The task: Whenever a line below mentions the word "signs", that line should be copied.

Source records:
# # #

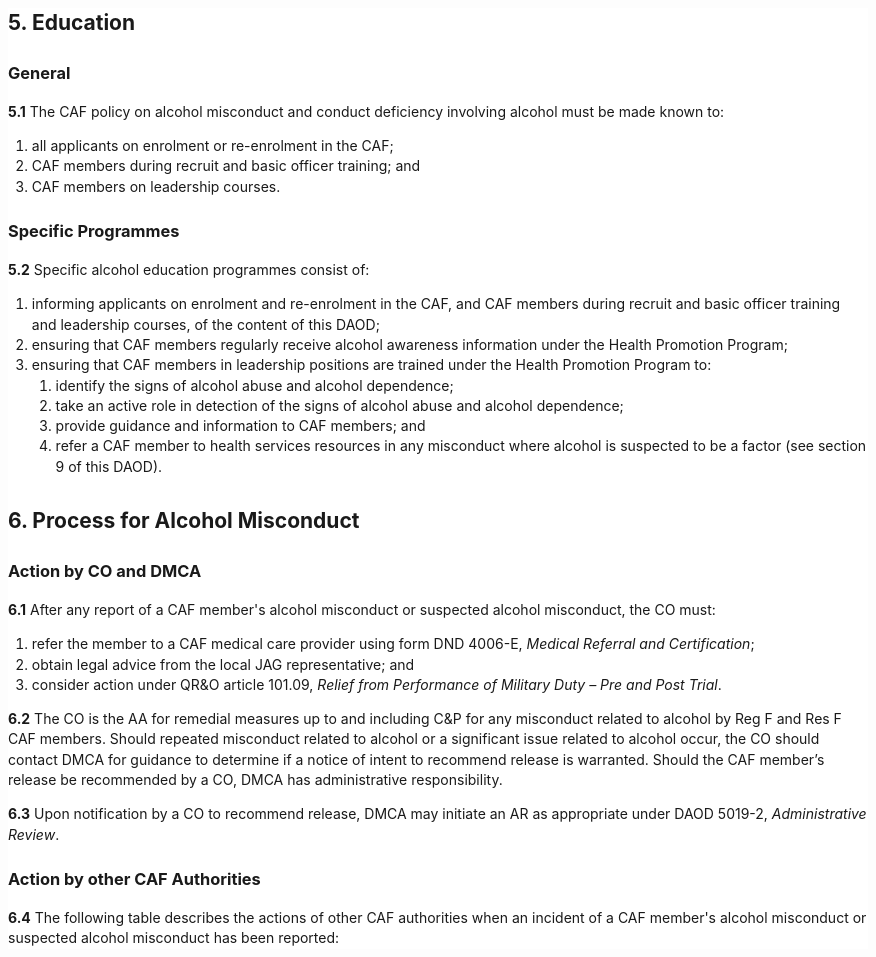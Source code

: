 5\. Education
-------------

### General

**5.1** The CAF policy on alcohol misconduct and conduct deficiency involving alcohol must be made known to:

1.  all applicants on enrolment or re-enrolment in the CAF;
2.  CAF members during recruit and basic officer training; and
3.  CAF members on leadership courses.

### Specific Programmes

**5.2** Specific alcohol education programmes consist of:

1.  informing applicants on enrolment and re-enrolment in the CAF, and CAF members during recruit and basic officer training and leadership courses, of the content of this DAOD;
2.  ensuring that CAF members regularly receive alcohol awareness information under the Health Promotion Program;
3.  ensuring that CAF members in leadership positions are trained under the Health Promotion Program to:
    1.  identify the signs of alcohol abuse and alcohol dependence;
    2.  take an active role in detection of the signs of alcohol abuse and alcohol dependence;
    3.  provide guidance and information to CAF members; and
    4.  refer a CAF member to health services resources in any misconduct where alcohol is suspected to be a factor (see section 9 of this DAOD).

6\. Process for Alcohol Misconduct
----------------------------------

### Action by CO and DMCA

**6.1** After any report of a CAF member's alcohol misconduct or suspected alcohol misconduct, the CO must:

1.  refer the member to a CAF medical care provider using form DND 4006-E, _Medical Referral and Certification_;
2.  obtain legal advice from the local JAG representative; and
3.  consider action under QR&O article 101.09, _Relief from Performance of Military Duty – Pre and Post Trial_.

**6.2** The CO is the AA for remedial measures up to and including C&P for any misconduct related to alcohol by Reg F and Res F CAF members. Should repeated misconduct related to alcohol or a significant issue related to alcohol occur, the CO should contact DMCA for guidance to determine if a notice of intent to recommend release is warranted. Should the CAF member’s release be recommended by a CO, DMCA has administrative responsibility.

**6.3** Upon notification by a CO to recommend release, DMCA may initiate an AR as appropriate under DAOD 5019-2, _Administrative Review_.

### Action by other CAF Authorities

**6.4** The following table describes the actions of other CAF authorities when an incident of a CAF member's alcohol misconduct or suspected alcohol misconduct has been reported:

# # #

Solution to the problem:
    1.  identify the signs of alcohol abuse and alcohol dependence;
    2.  take an active role in detection of the signs of alcohol abuse and alcohol dependence;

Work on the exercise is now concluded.